Machado de Assis
Conto
A parasita azul
Capítulo VII
Precipitam-se os acontecimentos
O comendador não perdera a ideia de meter o filho na política.
Justamente nesse ano havia eleição; o comendador escreveu às principais
influências da província para que o rapaz entrasse na respectiva
assembleia. Camilo teve notícia desta premeditação do pai; limitou-se a
erguer os ombros, resolvido a não aceitar coisa nenhuma se não fosse a
mão de Isabel. Em vão o pai, o Padre Maciel, o tenente-coronel lhe
mostravam um futuro esplêndido e todo semeado de altas posições. Uma
só posição o contentava: casar com a moça.
Não era fácil, decerto: a resolução de Isabel parecia inabalável.
“Ama-me, porém”, dizia o rapaz consigo; “é meio caminho andado”.
E como o seu amor era mais recente que o dela, compreendeu Camilo
que o meio de ganhar a diferença da idade, era mostrar que o tinha mais
violento e capaz de maiores sacrifícios.
Não poupou manifestações de toda a sorte. Chuvas e temporais arrostou
para ir vê-la todos os dias; fez-se escravo dos seus menores desejos. Se
Isabel tivesse a curiosidade infantil de ver na mão a estrela d’alva, é
muito provável que ele achasse meio de lha trazer.

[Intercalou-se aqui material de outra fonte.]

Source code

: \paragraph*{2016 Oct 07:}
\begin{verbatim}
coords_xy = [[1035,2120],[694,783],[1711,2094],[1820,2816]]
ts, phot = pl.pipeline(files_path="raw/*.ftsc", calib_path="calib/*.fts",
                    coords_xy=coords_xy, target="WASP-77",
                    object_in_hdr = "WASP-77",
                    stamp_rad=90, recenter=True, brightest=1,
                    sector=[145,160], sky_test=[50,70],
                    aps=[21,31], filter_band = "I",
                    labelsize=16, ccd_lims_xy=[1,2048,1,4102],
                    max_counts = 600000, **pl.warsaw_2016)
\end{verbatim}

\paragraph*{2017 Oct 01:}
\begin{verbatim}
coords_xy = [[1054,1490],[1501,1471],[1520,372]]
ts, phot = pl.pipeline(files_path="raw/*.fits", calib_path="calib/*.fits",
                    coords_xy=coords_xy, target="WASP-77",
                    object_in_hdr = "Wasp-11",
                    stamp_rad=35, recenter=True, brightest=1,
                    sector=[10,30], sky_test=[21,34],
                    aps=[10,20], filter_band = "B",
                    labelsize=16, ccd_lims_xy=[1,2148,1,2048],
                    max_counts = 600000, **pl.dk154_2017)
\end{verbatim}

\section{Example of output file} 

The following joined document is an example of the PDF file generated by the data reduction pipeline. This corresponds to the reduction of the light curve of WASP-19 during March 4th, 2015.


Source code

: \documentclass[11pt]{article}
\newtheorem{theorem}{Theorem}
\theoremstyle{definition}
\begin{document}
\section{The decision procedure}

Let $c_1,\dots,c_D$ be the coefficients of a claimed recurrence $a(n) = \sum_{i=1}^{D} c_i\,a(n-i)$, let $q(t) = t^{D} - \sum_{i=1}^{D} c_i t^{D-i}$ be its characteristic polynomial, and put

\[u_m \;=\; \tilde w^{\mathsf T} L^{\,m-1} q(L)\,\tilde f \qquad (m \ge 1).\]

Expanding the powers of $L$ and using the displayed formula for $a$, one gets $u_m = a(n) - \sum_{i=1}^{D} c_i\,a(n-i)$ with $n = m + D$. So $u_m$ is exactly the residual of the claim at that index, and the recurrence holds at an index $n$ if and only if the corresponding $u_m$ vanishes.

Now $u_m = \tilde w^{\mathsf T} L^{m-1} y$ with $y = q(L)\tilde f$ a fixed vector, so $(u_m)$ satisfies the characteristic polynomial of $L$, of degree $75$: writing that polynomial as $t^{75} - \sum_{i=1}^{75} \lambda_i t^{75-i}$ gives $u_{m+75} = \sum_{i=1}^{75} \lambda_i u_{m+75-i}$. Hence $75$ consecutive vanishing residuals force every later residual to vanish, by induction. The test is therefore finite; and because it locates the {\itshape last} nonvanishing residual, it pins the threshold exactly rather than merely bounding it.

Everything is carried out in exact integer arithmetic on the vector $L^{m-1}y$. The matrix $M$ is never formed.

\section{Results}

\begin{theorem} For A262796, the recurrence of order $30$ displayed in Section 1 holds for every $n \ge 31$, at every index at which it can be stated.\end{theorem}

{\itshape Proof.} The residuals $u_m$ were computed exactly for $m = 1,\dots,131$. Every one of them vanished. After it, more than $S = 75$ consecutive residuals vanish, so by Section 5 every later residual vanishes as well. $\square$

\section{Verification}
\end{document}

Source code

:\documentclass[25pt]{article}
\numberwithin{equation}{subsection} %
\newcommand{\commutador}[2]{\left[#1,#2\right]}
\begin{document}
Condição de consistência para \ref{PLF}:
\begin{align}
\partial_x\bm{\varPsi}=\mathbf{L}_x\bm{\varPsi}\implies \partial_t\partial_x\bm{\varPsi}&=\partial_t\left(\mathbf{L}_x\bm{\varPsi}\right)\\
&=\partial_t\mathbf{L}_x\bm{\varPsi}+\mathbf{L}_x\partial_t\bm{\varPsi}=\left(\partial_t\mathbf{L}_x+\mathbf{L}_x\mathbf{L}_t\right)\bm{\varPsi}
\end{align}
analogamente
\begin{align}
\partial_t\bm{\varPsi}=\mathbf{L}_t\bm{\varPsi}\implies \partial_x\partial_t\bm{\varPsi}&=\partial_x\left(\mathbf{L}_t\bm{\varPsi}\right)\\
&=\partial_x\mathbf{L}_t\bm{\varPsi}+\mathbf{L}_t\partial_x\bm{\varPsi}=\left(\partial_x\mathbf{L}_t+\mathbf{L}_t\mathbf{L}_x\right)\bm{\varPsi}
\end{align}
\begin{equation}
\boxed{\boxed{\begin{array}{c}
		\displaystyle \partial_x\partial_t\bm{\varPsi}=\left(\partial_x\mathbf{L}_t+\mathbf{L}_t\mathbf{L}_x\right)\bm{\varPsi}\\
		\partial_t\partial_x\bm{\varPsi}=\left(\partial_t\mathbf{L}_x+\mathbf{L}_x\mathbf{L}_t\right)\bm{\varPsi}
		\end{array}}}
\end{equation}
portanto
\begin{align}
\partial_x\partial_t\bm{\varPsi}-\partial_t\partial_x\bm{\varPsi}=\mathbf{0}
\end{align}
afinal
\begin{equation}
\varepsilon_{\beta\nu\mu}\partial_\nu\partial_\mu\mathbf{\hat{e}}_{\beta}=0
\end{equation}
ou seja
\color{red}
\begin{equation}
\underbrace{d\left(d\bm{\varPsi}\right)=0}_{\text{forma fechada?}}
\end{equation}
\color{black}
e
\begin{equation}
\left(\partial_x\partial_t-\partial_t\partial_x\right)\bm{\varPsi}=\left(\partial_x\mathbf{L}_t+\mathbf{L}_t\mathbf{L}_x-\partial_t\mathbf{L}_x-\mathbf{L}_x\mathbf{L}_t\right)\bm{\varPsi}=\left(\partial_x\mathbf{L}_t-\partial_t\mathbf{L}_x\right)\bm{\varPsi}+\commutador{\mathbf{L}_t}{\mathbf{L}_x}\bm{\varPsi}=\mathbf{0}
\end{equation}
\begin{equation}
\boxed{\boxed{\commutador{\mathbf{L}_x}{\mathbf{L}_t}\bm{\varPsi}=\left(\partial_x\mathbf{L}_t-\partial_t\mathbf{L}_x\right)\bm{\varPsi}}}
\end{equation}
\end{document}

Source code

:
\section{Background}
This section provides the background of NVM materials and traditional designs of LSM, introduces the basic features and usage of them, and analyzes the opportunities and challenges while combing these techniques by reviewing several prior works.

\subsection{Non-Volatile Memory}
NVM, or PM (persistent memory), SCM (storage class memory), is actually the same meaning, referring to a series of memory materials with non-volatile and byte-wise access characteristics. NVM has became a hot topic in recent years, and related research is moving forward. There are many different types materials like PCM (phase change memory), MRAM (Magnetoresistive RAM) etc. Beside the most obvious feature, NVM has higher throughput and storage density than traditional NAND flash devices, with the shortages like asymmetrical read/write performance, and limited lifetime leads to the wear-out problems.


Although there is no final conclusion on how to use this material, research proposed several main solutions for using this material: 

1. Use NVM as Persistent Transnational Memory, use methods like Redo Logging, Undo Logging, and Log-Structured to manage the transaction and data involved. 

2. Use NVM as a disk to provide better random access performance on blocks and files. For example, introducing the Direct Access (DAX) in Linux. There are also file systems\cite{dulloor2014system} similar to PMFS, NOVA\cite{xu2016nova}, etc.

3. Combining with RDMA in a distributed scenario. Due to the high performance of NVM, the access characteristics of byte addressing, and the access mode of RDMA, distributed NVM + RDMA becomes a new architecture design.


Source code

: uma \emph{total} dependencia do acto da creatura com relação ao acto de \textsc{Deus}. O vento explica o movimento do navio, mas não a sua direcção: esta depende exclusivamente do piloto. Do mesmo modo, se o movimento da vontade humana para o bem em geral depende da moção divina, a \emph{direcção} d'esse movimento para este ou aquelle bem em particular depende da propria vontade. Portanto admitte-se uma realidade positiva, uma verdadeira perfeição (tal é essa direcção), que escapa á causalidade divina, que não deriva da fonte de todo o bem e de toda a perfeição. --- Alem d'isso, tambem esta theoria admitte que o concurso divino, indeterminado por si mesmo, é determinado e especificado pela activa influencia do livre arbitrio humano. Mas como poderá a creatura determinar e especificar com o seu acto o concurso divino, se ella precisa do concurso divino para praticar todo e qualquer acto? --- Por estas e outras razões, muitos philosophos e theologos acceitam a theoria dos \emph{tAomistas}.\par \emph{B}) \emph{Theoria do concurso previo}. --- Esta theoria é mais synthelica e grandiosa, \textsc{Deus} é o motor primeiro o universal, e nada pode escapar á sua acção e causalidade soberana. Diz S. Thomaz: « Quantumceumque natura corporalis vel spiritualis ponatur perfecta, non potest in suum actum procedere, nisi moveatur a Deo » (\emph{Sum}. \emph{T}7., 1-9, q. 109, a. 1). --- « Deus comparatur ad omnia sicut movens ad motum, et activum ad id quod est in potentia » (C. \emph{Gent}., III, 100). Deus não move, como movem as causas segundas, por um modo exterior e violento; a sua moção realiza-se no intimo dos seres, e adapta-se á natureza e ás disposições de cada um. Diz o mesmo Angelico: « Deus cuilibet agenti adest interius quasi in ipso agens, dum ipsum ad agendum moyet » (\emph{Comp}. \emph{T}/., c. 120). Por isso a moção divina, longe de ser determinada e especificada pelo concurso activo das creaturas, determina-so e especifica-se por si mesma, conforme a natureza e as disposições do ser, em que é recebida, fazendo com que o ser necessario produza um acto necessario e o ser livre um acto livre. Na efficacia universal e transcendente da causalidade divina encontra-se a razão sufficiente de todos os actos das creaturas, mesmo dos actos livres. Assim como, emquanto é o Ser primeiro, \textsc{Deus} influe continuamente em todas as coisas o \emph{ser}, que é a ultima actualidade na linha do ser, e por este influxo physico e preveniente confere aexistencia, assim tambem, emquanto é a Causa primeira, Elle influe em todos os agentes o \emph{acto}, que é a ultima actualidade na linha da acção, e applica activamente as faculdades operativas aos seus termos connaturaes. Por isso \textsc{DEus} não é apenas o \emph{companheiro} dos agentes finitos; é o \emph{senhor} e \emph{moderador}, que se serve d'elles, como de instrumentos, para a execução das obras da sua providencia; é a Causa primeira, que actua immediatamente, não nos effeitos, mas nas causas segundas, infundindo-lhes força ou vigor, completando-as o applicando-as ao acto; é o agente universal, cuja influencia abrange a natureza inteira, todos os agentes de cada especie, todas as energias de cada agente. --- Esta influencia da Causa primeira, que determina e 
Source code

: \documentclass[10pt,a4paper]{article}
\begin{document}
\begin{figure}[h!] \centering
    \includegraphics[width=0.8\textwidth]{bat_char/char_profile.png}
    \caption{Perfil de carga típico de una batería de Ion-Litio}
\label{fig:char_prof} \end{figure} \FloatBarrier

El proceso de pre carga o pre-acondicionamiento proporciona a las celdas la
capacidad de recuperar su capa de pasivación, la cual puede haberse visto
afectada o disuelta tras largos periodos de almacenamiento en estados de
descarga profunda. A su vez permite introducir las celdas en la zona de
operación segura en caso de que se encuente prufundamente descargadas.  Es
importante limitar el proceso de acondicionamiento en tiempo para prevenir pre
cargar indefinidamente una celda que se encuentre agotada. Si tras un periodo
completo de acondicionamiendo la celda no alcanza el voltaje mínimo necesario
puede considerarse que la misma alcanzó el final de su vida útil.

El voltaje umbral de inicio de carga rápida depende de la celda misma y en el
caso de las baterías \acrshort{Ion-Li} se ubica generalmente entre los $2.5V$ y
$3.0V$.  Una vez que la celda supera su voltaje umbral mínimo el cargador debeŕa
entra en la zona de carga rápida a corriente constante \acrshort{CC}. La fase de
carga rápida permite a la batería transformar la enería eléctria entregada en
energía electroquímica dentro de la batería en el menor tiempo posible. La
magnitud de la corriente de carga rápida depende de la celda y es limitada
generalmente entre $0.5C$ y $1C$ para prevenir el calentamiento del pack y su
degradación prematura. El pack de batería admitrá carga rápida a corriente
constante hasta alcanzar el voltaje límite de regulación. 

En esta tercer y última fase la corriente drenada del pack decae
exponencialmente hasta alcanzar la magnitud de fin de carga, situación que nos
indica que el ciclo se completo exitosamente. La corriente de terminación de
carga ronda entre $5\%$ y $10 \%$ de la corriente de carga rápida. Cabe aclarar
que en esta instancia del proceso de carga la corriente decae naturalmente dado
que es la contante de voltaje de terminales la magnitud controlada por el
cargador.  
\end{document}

Ao mesmo tempo cessara de a importunar com epístolas ou palavras
amorosas. A última que lhe disse foi:
— Esperarei!
Nesta esperança andou ele muitas semanas, sem que a sua situação
melhorasse sensivelmente.
Alguma leitora menos exigente há de achar singular a resolução de
Isabel, ainda depois de saber que era amada. Também eu penso assim;
mas não quero alterar o caráter da heroína, porque ela era tal qual a
apresento nestas páginas. Entendia que ser amada casualmente, pela
única razão de ter o moço voltado de Paris, enquanto ela gastara largos
anos a lembrar-se dele e a viver unicamente dessa recordação, entendia,
digo eu, que isto a humilhava, e porque era imensamente orgulhosa,
resolvera não casar com ele nem com outro. Será absurdo; mas era
assim.
Fatigado de assediar inutilmente o coração da moça, e por outro lado,
convencido de que era necessário mostrar uma dessas paixões invencíveis
a ver se a convencia e lhe quebrava a resolução, planeou Camilo um
grande golpe.
Um dia de manhã desapareceu da fazenda. A princípio ninguém se abalou
com a ausência do moço, porque ele costumava dar longos passeios,
quando porventura acordava mais cedo. A coisa porém começou a
assustar à proporção que o tempo ia passando. Saíram emissários para
todas as partes, e voltaram sem dar novas do rapaz.
O pai estava aterrado; a notícia do acontecimento correu por toda a parte
em dez léguas ao redor. No fim de cinco dias de infrutíferas pesquisas
soube-se que um moço, com todos os sinais de Camilo, fora visto a meia
légua da cidade, a cavalo. Ia só e triste. Um tropeiro asseverou depois ter
visto um moço junto de uma ribanceira, parecendo sondar com o olhar
que probabilidade de morte lhe traria uma queda.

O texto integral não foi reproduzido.